→ **Required work**:
Read each of the lines below and tally those with "estimator"; the tally is the whole answer.

Stored data
▽

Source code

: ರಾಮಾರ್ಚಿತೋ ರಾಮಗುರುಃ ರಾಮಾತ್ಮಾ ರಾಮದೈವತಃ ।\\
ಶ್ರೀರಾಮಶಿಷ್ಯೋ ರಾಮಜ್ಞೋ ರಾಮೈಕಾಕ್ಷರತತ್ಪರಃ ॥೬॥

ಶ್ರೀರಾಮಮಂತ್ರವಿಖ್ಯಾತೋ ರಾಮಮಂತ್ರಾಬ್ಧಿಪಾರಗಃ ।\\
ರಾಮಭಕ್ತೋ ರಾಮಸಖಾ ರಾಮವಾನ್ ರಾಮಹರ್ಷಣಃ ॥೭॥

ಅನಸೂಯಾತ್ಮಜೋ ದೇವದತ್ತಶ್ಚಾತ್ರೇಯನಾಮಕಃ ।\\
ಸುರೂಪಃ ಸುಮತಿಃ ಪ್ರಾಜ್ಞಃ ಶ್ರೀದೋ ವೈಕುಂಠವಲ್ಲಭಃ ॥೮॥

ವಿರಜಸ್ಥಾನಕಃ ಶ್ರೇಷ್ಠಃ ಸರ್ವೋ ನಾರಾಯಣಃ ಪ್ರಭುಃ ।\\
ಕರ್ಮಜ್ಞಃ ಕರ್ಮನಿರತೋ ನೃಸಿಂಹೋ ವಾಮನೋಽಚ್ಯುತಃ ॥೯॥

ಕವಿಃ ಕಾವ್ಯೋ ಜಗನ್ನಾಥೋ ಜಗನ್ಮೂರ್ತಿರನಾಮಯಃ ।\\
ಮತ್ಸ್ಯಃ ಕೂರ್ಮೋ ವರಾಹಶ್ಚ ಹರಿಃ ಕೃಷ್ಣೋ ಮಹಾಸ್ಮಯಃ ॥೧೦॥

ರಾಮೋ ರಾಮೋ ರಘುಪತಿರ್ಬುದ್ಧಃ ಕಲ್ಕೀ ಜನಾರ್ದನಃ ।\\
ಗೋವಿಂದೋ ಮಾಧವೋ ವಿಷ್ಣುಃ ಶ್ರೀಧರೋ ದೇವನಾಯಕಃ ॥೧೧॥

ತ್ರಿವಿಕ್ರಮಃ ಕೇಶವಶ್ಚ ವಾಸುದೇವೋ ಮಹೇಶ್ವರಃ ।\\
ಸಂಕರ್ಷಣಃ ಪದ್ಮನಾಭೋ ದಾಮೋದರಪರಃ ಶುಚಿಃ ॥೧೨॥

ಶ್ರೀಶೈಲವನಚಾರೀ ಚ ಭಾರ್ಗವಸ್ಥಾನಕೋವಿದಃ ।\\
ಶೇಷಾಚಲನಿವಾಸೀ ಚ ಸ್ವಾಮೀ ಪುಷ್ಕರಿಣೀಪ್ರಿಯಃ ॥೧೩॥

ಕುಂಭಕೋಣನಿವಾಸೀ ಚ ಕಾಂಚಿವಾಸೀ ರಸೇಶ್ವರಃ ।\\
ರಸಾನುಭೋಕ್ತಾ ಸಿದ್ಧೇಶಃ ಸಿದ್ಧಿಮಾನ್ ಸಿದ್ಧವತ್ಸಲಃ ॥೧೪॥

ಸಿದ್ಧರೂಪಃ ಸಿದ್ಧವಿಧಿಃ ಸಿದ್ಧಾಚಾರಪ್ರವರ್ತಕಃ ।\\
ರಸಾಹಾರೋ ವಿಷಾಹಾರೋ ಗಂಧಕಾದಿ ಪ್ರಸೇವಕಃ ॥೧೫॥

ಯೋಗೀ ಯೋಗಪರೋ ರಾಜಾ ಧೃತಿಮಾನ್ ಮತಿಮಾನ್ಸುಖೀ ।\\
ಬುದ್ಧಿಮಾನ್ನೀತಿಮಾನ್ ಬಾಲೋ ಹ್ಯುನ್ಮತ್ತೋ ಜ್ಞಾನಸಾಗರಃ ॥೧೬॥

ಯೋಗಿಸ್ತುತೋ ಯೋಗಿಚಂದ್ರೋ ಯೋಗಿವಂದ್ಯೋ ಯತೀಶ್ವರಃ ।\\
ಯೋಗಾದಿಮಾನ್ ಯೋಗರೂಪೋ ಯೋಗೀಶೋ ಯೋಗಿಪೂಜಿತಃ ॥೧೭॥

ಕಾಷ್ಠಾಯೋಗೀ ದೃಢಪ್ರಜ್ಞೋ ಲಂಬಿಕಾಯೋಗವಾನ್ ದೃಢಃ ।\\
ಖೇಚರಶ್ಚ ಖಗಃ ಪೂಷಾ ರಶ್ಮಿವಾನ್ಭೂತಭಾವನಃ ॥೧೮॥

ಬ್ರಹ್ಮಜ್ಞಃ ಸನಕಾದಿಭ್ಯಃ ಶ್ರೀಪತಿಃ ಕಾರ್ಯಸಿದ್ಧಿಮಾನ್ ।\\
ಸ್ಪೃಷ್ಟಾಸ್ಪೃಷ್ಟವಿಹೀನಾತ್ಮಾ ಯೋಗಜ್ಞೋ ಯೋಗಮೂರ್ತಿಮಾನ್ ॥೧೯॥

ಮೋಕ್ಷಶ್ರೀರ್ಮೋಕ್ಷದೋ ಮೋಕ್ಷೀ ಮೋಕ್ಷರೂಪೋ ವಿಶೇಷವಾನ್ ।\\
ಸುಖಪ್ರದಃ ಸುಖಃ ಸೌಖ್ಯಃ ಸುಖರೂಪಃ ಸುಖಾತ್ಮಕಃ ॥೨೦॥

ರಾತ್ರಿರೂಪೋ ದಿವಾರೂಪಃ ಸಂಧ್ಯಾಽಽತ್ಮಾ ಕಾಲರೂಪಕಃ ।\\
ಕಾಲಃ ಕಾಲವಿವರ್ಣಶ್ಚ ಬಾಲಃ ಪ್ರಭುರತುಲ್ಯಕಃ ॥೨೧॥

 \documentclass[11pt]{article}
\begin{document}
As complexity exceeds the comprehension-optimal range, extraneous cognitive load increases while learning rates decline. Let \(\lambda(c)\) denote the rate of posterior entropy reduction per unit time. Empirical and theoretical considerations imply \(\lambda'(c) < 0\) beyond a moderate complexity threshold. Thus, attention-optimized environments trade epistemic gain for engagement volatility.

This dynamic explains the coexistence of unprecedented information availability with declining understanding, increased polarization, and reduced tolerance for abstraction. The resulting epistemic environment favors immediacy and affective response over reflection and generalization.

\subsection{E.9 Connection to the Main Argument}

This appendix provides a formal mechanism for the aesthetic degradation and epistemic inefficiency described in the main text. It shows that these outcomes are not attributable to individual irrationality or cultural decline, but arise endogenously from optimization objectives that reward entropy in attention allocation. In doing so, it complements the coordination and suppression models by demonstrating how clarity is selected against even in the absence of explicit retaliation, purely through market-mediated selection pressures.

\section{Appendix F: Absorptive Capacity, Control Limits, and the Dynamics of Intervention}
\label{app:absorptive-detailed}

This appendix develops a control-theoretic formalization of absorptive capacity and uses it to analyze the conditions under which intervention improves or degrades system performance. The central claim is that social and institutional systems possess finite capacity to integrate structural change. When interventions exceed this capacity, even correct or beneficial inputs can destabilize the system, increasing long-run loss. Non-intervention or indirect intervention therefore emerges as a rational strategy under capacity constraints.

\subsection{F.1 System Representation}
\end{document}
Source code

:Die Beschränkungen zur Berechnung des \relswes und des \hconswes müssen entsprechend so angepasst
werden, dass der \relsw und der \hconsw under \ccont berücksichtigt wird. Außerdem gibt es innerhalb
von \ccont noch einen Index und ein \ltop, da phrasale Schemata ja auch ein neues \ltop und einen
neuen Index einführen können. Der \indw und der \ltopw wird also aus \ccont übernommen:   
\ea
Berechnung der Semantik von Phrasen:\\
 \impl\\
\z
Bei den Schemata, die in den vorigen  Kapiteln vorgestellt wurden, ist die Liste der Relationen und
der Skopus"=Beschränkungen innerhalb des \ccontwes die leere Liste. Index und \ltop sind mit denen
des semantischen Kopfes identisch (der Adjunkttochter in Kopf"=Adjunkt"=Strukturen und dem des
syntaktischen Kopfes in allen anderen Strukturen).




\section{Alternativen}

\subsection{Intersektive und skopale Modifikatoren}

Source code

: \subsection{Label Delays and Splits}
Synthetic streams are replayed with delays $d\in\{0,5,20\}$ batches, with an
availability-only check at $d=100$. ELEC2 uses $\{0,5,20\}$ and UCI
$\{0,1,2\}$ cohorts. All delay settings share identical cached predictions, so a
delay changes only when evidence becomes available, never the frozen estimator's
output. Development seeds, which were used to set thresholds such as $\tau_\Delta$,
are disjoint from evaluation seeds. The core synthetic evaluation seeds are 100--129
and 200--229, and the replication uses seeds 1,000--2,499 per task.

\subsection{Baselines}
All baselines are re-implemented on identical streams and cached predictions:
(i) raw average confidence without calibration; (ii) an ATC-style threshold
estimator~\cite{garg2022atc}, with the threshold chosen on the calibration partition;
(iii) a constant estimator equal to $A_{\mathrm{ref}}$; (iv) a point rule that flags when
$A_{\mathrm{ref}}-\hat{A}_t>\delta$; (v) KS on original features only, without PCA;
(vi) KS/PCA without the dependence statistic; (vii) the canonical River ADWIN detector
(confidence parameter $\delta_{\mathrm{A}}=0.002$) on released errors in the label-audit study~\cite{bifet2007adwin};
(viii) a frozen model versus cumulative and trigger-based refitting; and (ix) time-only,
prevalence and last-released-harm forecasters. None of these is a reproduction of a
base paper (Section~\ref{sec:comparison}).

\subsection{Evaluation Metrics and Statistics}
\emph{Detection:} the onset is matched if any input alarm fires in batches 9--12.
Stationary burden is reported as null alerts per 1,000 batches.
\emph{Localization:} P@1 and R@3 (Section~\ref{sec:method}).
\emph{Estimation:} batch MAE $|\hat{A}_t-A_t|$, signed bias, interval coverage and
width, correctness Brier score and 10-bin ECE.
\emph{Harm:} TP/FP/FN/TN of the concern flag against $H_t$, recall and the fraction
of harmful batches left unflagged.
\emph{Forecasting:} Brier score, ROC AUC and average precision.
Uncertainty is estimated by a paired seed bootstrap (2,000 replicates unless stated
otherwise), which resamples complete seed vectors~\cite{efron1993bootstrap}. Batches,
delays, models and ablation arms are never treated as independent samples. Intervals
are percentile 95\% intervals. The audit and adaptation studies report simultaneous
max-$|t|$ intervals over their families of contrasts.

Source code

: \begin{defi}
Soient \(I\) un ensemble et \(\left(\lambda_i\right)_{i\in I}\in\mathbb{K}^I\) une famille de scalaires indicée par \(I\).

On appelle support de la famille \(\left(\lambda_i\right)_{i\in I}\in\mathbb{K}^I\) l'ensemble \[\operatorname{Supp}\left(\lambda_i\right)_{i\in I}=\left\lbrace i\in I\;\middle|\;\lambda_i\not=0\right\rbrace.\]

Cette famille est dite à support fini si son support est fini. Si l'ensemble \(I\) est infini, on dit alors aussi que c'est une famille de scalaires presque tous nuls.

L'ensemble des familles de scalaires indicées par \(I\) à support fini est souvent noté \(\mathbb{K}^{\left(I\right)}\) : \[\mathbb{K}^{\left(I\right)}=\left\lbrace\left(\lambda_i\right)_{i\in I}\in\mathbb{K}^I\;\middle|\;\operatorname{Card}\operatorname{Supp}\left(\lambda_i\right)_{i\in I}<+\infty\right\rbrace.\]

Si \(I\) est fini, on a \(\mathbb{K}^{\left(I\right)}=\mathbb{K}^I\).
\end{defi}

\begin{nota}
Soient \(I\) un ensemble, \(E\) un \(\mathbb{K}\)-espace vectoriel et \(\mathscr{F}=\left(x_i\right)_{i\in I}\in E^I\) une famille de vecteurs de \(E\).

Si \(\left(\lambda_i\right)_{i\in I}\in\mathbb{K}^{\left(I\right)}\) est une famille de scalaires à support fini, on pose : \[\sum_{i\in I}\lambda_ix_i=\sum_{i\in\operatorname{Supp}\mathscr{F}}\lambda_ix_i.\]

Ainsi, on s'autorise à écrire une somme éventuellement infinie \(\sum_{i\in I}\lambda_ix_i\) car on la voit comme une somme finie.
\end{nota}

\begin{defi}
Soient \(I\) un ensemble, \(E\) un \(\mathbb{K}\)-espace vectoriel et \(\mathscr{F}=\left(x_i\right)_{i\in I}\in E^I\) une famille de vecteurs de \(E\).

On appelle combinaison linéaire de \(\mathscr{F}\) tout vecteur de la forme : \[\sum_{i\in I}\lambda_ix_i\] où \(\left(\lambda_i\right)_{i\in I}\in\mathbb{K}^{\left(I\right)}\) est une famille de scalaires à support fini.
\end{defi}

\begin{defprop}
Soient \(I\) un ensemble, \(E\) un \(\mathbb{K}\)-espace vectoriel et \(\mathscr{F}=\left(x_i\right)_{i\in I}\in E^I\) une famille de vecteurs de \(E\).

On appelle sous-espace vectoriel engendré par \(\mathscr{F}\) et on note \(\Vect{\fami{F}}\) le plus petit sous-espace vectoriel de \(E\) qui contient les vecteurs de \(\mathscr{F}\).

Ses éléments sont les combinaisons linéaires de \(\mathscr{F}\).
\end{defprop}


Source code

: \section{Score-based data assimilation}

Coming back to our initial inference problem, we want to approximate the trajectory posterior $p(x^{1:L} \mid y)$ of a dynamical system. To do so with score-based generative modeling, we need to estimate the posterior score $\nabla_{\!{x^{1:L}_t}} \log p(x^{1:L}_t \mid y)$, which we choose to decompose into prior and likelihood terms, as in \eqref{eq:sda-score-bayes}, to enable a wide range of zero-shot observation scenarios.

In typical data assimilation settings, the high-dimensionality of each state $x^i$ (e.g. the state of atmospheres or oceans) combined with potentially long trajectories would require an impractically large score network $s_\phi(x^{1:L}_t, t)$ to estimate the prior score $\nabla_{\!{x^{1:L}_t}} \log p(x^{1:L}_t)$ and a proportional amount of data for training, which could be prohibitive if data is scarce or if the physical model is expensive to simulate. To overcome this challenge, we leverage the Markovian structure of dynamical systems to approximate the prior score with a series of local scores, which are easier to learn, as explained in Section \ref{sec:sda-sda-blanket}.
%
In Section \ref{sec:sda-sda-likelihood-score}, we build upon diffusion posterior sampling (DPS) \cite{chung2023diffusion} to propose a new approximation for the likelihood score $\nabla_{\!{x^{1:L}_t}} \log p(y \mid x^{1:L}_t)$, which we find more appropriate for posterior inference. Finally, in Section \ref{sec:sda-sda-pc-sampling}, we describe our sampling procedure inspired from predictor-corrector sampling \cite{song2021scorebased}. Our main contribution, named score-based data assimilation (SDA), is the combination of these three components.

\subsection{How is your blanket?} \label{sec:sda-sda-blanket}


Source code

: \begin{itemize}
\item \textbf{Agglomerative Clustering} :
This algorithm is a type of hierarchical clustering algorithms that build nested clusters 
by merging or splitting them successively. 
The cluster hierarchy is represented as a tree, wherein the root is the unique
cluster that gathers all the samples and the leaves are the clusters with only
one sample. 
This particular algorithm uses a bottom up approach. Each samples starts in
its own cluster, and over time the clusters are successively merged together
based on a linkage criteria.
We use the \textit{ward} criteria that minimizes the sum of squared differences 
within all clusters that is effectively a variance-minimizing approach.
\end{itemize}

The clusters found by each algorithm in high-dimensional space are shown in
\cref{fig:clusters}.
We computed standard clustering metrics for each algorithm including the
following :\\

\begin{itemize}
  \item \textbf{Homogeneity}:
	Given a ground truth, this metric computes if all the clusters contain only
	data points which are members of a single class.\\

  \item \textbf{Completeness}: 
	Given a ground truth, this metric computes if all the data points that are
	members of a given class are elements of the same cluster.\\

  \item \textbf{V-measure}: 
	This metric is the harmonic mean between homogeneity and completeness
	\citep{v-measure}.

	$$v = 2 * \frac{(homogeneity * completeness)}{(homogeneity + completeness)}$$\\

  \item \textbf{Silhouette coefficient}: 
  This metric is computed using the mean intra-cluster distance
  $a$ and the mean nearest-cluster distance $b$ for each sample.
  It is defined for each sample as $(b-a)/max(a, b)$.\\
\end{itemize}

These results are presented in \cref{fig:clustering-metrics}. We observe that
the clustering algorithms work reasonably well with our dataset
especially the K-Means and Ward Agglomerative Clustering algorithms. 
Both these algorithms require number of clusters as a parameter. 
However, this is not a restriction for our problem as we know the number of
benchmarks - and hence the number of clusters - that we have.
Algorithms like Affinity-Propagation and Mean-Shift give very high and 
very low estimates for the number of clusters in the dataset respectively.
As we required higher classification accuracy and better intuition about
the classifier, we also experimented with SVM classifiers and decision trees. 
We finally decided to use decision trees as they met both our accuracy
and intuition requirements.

△

→ **Result of this task**:
3